Je parlais de moult personnages et au premier chef,
son épouse : Alma. Alma, la veuve, une femme haute en
couleur, pour ne pas dire sulfureuse. Viennoise, de vingt ans la cadette de Gustav qu'elle épouse en 1902. Une passion folle, mais Alma est une femme à hommes (ben quoi,
on dit bien le contraire). Pendant et après les dix ans de vie conjugale sous
le nom marital Mahler (qu'elle gardera
jusqu'à sa mort en 1964), la belle, brillante,
intelligente, artiste peintre et musicienne Alma collectionne les amants avec option mariage. Officiellement : l'architecte
Walter Gropius (mariage de 1915 à 1920, une fille qui mourra à 18 ans de la polio), les peintres Gustav Klimt et Oskar Kokoschka, l'écrivain
Franz Werfel (une liaison qui
aboutira à un 3ème mariage en 1929,
liaison qu'Alma débute tout en étant
encore mariée à Gropius ; elle donne
le jour à un bébé qui ne vivra que 10 mois !).
Une vie se résumant à un tragique mélodrame. Le
rejet-attirance pour la gente masculine est souvent l'expression de la recherche
d'une paternité de compensation chez les hommes qu'elle fréquente. Très plausible,
sachant que son père, le peintre Emil
Jakob Schindler, meurt jeune quand Alma
n'est encore qu'une préadolescente… Ce phénomène d'éternelle insatisfaction décrit
par Freud devait être au centre de
l'entretien entre Gustav et le fondateur de la
psychanalyse en 1910. Mahler se reprochait d'être un vieux mari
et souffrait de la déliquescence qui rongeait son couple. Il est admis que
l'étrange 10ème
symphonie où s'affrontent sensualité et morbidité se nourrit de
ses affres conjugales et sentimentales… À cela s'ajoutera une attirance pour l'alcool.

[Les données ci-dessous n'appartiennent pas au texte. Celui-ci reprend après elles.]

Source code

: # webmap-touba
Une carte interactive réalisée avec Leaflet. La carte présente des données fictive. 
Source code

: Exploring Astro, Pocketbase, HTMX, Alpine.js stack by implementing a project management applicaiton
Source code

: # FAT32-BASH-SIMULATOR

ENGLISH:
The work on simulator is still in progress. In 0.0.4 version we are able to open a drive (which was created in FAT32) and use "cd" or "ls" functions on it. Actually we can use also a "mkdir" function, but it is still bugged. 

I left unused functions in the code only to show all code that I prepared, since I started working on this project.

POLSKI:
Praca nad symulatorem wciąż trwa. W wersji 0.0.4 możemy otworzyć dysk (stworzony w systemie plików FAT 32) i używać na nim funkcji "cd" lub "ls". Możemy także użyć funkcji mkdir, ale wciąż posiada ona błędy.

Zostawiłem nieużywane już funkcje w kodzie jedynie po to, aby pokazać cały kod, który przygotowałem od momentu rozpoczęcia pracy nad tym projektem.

La shoah nazie obligera Alma à fuir
en France, puis en Espagne et enfin aux USA…
Revenons en 1910
; quid de la partition supposée subir un autodafé ? Alma s'érige en gardienne du temple mahlérien et justement celui-ci
lui aurait confié d'épargner voire de donner vie au moins à l'adagio
introductif et au purgatorio. Un seul compositeur a la carrure pour achever le
monument, Arnold Schoenberg, mais
l'homme de nature humble ne se sent pas capable de relever un tel défi… Le
musicologue Richard Sprecht, un ami
des Mahler, écrit la première biographie du
maître en 1913 et note que si "le compositeur
souhaitait que soit brûlée la partition inachevée, Alma s'y oppose de manière
posthume". Sprecht
et Alma trient les manuscrits,
travaillent avec Ernst Krenek (compositeur et
gendre de Alma, car mari de Anna pendant 1 an !) sur l'existant et
en 1924 sont créés l'adagio et le
court purgatorio central achevés sous la direction de Franz
Schalk puis de Alexander
Zemlinsky. Un prototype Canada-Dry qui déçoit les fans de Mahler. Trop de retouches ont a priori trahi l'écriture mahlérienne (Schalk avait déjà bien maltraité les
symphonies de son maître Bruckner)… L'œuvre hibernera plus de trente
ans. De toute façon, Mahler
est interdit pendant la peste brune et à par les mélomanes américains…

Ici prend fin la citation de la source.